"""

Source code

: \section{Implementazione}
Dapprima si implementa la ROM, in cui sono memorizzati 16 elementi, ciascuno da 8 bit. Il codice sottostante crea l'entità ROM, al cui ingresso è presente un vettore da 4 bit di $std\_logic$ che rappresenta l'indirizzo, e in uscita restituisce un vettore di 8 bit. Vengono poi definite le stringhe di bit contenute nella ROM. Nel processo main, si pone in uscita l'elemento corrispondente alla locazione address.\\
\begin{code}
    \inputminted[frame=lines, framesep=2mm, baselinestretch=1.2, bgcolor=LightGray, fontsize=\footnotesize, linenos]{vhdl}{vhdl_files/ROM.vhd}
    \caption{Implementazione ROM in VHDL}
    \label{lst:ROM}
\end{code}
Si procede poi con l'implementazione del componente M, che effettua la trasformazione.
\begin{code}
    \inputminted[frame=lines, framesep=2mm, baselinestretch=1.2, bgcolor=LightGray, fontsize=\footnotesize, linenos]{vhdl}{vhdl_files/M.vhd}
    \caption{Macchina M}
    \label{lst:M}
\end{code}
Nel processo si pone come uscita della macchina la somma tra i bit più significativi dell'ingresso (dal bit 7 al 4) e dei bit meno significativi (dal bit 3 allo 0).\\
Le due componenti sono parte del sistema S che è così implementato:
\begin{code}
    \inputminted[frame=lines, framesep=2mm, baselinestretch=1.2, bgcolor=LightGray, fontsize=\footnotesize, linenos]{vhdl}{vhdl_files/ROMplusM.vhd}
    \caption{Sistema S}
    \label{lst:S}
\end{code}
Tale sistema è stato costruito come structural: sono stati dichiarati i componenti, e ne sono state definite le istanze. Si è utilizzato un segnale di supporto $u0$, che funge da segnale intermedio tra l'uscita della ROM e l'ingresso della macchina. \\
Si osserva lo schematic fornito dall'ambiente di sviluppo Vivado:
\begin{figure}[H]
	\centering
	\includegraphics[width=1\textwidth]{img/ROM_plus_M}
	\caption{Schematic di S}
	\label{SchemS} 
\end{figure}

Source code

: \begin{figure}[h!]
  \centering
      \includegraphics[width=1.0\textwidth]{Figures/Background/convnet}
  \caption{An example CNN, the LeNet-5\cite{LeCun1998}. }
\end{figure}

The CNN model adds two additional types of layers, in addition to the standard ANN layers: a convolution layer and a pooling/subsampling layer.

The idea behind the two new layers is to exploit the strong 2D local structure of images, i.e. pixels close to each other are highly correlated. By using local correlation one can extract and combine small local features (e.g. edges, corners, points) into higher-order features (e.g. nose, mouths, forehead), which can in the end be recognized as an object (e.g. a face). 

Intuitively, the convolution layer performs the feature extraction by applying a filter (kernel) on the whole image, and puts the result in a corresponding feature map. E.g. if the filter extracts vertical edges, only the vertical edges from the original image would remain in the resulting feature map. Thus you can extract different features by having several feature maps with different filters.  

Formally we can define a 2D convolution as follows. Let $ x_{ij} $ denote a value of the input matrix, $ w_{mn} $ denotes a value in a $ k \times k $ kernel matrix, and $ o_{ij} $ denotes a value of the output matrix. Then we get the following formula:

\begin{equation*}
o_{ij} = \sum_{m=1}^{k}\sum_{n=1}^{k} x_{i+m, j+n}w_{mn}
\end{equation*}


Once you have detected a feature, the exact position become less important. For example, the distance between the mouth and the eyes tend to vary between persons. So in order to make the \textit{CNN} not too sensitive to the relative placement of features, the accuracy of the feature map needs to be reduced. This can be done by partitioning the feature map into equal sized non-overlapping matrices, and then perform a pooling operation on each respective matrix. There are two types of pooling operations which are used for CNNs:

"""

• **Exercise prompt**
Looking at the material above, say how many of its lines include "into", and give nothing besides the number.

• **Solution for this problem**
2